Please suggest pyspark dataframe alternative for Pandas df[\'col\'].unique()
.
I want to list out all the unique values in a pyspark dataframe column.
You can use df.dropDuplicates(['col1','col2'])
to get only distinct rows based on colX in the array.
If you want to see the distinct values of a specific column in your dataframe , you would just need to write -
df.select('colname').distinct().show(100,False)
This would show the 100 distinct values (if 100 values are available) for the colname column in the df dataframe.
If you want to do something fancy on the distinct values, you can save the distinct values in a vector
a = df.select('colname').distinct()
Here, a would have all the distinct values of the column colname
If you want to select ALL(columns) data as distinct frrom a DataFrame (df), then
df.select('*').distinct().show(10,truncate=False)

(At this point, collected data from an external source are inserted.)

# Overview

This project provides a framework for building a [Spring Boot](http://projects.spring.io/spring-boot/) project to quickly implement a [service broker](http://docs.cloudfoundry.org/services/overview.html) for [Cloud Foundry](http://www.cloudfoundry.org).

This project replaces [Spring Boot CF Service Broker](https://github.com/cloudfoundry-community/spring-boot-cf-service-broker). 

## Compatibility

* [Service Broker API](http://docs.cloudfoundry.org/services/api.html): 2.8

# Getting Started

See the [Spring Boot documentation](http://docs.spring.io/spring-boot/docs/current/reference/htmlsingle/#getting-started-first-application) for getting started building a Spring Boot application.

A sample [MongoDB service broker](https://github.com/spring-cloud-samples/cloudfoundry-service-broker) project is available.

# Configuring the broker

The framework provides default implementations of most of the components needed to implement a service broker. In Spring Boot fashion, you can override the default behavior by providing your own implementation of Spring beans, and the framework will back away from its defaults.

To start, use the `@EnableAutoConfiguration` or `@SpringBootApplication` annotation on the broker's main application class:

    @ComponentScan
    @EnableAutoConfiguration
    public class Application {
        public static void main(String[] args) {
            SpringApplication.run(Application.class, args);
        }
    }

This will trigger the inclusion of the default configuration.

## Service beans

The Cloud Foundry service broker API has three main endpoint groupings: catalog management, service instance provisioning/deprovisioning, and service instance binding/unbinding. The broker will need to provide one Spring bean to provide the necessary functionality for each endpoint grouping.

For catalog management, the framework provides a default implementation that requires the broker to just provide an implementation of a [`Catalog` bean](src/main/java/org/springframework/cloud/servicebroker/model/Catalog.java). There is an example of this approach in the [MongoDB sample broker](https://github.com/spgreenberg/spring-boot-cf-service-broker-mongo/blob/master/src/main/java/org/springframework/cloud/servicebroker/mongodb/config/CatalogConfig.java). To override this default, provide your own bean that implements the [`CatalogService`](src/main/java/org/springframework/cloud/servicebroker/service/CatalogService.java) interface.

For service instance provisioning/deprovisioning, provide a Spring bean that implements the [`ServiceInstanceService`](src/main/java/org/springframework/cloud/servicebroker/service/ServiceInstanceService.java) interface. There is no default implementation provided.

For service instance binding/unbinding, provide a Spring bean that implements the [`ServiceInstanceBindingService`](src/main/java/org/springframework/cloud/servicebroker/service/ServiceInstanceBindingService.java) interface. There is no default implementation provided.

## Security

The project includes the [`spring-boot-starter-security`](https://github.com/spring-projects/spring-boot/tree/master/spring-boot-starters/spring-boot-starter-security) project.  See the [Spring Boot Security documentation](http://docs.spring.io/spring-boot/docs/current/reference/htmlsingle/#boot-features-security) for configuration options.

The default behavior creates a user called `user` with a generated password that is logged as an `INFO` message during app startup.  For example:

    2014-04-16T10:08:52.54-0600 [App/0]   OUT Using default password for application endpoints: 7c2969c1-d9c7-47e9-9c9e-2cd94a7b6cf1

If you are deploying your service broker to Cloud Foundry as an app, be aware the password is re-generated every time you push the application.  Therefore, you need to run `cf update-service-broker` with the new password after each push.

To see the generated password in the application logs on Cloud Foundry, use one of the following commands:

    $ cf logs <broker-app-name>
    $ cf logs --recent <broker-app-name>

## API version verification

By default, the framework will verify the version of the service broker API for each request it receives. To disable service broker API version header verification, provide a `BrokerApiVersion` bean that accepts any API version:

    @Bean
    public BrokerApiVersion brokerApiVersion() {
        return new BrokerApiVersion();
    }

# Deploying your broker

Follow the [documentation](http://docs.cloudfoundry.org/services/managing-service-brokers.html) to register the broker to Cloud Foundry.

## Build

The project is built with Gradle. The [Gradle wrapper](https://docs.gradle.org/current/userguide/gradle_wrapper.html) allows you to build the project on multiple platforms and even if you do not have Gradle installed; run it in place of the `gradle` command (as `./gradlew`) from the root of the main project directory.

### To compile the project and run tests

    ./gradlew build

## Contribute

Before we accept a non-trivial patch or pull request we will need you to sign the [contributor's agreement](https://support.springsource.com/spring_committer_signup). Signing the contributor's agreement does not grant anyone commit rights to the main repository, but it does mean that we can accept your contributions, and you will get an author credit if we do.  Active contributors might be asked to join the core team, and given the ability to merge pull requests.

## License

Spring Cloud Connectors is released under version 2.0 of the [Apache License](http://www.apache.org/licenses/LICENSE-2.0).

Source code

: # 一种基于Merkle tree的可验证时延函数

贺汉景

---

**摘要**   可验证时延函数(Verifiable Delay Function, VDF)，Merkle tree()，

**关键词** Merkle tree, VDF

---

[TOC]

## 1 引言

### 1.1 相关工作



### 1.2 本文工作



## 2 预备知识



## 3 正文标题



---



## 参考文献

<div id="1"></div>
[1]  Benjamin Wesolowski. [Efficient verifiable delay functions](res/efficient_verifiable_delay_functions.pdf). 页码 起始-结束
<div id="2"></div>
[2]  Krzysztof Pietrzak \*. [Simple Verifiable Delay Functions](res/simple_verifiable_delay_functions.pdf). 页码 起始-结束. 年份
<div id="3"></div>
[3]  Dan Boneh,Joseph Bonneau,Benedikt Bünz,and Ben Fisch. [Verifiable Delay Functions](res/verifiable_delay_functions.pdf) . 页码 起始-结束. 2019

In addition to the dropDuplicates option there is the method named as we know it in pandas drop_duplicates:
drop_duplicates() is an alias for dropDuplicates().
Example
s_df = sqlContext.createDataFrame([("foo", 1),
("foo", 1),
("bar", 2),
("foo", 3)], ('k', 'v'))
s_df.show()
+---+---+
| k| v|
+---+---+
|foo| 1|
|foo| 1|
|bar| 2|
|foo| 3|
+---+---+
Drop by subset
s_df.drop_duplicates(subset = ['k']).show()
+---+---+
| k| v|
+---+---+
|bar| 2|
|foo| 1|
+---+---+
s_df.drop_duplicates().show()
+---+---+
| k| v|
+---+---+
|bar| 2|
|foo| 3|
|foo| 1|
+---+---+
This should help to get distinct values of a column:
df.select('column1').distinct().collect()
Note that .collect()
doesn't have any built-in limit on how many values can return so this might be slow -- use .show()
instead or add .limit(20)
before .collect()
to manage this.
Run this first
df.createOrReplaceTempView('df')
Then run
spark.sql("""
SELECT distinct
column name
FROM
df
""").show()